Work item >>
Among the entries below, find each line with "ESELServer" and show it.

(Saved entries)
※ ※ ※

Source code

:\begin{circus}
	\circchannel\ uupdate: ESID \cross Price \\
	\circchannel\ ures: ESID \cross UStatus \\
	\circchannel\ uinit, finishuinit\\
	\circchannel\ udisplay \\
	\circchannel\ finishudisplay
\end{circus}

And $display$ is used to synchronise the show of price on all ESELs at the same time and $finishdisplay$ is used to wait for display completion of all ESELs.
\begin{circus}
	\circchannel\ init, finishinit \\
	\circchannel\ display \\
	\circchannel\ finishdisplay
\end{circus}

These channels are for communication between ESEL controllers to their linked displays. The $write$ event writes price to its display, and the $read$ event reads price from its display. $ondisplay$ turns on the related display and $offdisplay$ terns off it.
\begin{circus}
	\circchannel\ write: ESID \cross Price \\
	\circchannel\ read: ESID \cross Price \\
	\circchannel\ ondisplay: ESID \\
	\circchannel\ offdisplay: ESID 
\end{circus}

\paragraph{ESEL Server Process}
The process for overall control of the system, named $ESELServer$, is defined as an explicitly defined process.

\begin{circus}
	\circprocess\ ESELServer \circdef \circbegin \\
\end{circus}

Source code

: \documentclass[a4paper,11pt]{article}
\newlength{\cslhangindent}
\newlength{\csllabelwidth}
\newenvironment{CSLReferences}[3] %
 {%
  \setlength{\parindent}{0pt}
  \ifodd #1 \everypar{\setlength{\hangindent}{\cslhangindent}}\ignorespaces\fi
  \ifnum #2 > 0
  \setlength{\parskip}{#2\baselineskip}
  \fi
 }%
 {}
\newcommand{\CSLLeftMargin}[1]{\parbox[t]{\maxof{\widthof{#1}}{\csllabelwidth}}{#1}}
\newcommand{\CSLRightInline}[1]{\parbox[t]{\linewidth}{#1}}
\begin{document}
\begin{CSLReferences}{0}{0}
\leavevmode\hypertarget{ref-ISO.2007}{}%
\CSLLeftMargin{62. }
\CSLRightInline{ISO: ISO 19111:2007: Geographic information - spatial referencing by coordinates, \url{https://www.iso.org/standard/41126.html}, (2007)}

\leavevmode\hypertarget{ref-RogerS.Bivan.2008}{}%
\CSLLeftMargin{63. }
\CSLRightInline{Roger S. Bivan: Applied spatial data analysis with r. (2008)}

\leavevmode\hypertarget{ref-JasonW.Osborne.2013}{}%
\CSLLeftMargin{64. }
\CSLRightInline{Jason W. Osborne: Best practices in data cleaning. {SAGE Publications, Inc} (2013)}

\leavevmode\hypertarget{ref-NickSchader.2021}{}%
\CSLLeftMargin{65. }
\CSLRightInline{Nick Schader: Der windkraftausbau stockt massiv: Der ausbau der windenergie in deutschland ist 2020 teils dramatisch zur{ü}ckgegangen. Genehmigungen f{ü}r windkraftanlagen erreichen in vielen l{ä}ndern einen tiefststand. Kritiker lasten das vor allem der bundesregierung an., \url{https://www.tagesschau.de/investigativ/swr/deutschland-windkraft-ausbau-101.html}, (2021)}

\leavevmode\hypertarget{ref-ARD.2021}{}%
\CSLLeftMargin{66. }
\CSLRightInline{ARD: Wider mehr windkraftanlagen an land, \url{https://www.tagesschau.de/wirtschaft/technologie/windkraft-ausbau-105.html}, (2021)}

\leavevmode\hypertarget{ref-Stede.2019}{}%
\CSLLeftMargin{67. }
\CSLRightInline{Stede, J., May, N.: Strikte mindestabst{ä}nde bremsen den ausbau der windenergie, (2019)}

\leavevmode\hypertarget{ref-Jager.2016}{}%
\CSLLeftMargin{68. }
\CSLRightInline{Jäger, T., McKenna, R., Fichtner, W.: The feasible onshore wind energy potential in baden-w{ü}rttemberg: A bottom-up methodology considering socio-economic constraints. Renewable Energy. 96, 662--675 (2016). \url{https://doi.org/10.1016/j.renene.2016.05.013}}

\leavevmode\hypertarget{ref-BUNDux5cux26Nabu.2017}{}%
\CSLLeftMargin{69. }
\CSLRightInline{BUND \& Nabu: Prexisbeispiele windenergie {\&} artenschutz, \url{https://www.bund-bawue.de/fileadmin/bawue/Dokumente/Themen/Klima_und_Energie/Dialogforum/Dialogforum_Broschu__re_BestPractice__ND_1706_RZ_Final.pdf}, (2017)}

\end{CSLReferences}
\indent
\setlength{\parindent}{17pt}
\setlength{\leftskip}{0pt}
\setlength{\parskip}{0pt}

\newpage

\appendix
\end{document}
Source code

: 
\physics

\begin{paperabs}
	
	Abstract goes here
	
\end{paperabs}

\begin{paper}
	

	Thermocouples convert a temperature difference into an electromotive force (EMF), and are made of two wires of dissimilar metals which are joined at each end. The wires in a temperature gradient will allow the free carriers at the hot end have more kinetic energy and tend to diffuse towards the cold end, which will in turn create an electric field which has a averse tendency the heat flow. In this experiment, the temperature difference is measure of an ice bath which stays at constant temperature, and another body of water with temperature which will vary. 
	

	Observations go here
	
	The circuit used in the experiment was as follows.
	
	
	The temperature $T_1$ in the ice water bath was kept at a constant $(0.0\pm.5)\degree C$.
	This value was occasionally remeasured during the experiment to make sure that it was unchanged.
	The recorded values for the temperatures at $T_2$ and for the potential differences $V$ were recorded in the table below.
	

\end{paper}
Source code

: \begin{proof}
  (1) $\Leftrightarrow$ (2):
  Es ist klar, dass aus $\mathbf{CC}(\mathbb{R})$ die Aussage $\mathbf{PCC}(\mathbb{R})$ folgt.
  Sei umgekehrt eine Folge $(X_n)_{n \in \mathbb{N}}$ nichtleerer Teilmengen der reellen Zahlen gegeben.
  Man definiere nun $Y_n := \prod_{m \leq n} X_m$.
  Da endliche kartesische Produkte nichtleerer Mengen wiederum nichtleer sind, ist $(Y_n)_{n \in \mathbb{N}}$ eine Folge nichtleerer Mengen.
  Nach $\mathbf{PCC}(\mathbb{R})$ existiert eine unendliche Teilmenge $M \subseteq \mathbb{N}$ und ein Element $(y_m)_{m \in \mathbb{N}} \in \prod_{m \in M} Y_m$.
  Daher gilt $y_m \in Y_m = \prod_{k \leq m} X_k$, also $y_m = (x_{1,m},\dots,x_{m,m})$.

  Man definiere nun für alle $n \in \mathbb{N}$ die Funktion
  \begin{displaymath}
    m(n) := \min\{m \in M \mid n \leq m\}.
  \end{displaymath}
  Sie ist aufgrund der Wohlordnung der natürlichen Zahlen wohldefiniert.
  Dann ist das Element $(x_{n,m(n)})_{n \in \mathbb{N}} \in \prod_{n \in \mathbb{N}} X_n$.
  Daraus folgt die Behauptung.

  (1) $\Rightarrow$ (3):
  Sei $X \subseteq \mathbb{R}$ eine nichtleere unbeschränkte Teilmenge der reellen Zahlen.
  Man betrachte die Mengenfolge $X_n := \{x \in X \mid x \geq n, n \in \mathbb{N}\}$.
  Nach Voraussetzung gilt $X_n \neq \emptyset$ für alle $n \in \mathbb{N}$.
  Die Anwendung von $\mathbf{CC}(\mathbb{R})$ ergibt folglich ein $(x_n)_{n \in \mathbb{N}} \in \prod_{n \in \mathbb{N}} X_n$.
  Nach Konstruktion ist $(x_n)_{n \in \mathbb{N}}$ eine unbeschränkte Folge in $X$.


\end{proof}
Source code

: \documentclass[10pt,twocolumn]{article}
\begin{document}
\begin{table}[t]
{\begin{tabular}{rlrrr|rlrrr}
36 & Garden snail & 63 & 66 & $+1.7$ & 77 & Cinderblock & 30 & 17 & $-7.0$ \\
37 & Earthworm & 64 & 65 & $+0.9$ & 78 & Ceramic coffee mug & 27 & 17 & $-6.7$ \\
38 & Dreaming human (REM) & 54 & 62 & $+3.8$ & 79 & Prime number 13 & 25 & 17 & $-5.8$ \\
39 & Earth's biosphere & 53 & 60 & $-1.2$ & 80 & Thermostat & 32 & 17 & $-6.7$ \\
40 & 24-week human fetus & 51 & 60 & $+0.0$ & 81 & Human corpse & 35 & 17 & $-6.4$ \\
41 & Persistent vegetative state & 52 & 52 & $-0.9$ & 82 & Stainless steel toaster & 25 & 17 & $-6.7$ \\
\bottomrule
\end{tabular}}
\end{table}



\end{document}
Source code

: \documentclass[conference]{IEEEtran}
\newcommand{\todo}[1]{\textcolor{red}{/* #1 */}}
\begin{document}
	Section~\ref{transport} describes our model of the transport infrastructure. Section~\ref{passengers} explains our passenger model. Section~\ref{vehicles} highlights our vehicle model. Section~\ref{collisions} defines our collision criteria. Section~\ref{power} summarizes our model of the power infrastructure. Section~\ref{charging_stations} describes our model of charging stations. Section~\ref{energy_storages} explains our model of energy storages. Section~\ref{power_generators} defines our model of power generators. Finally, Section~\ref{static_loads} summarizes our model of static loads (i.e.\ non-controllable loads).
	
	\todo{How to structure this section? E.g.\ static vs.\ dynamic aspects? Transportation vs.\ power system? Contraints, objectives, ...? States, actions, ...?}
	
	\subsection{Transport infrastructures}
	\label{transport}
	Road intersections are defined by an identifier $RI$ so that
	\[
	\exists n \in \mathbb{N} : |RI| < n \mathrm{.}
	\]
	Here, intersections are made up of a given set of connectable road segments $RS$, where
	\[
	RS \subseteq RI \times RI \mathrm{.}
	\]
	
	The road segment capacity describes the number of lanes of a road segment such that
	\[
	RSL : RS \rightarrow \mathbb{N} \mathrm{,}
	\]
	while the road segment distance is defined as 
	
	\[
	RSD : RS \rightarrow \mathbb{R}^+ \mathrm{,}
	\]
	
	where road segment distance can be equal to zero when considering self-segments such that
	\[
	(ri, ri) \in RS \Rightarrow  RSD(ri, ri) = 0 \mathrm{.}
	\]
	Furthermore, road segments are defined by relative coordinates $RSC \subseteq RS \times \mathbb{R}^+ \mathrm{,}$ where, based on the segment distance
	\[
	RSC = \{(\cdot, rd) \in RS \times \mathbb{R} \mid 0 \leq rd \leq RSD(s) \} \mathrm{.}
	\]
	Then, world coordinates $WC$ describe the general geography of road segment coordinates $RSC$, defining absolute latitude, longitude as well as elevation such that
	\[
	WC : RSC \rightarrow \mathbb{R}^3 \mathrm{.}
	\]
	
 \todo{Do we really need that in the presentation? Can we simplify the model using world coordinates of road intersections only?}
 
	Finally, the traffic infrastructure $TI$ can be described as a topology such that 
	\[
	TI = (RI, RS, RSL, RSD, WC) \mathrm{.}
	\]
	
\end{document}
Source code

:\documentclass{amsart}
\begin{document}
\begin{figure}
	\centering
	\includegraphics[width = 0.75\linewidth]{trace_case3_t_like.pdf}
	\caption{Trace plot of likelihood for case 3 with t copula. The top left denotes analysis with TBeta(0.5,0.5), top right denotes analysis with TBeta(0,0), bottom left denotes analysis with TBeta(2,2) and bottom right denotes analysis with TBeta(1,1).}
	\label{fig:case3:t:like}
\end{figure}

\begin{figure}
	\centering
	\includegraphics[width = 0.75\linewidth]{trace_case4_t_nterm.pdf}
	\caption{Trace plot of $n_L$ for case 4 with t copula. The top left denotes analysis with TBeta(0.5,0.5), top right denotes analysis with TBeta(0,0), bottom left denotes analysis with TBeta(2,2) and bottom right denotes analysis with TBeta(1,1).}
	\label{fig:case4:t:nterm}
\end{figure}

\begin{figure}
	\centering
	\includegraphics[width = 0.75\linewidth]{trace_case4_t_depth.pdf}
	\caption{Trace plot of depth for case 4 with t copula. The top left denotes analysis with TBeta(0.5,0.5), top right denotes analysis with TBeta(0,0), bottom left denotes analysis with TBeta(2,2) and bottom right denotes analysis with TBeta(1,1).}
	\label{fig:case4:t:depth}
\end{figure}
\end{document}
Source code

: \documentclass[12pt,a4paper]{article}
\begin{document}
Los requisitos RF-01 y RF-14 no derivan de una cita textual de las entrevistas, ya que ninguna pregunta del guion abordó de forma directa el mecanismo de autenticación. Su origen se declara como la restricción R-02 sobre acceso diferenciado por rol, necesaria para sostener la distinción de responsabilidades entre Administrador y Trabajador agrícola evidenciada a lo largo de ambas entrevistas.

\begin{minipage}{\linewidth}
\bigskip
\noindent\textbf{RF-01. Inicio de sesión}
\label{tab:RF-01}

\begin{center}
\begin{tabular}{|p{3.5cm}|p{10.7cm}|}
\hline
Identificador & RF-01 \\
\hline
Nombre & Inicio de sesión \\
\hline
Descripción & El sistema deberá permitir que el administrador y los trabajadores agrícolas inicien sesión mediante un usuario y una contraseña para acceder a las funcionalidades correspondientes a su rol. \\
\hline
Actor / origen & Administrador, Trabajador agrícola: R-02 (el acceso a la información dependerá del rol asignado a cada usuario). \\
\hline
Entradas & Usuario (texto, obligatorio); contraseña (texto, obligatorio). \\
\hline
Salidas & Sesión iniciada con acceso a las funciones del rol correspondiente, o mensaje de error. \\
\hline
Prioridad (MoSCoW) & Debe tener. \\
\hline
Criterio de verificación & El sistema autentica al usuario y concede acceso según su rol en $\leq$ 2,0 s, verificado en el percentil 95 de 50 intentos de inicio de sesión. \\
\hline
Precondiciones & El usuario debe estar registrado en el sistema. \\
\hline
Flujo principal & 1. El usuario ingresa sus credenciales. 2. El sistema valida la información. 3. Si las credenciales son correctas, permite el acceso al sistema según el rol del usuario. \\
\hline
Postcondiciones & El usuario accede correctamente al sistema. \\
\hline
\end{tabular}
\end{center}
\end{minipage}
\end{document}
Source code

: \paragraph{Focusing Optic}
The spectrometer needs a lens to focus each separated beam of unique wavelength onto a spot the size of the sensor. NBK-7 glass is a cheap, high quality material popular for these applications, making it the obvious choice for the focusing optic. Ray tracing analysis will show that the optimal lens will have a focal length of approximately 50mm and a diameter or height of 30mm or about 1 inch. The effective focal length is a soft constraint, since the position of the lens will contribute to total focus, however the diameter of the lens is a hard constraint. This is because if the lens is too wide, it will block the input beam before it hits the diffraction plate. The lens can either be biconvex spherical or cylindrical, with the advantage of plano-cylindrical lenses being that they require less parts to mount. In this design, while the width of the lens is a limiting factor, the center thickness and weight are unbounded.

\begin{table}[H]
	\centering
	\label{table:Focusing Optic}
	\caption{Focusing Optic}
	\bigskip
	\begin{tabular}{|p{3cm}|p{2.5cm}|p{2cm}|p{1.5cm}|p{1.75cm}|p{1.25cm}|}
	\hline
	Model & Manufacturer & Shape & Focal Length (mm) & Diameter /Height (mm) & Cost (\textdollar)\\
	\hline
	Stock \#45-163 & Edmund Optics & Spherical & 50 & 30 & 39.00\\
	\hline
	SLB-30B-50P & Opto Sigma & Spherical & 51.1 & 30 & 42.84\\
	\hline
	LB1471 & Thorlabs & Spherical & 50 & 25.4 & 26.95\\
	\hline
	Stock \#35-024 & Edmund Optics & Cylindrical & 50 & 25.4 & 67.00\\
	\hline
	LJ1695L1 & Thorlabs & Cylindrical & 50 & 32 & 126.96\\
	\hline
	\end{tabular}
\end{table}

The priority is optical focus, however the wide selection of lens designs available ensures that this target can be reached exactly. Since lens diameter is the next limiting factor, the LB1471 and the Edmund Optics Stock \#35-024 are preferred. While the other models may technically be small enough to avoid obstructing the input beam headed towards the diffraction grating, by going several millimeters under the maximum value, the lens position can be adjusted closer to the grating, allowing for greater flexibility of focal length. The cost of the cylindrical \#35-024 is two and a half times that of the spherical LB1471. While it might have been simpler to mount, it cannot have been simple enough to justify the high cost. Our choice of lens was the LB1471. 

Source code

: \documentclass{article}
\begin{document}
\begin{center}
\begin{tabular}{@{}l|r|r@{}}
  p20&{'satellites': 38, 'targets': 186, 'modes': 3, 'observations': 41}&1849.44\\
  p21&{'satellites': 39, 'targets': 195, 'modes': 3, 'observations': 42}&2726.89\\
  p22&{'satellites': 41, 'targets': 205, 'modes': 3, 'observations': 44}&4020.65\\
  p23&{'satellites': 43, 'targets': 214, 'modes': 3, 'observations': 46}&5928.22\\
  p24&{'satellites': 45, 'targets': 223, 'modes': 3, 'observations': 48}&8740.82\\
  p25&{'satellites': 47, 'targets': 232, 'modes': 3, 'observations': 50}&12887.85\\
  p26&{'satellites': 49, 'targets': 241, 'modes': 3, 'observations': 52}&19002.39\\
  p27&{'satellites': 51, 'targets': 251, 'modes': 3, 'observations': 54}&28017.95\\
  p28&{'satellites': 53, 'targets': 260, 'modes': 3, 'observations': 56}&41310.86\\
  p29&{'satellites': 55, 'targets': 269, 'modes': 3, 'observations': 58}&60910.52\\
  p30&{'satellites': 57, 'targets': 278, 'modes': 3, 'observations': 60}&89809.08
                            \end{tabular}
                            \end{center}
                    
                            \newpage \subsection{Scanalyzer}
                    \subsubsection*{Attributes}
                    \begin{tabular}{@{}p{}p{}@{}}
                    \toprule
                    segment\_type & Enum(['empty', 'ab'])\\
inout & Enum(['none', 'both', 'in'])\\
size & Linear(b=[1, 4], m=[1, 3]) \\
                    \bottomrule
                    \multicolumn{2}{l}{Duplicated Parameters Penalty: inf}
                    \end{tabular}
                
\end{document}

※ ※ ※

Your solution >>
The process for overall control of the system, named $ESELServer$, is defined as an explicitly defined process.
	\circprocess\ ESELServer \circdef \circbegin \\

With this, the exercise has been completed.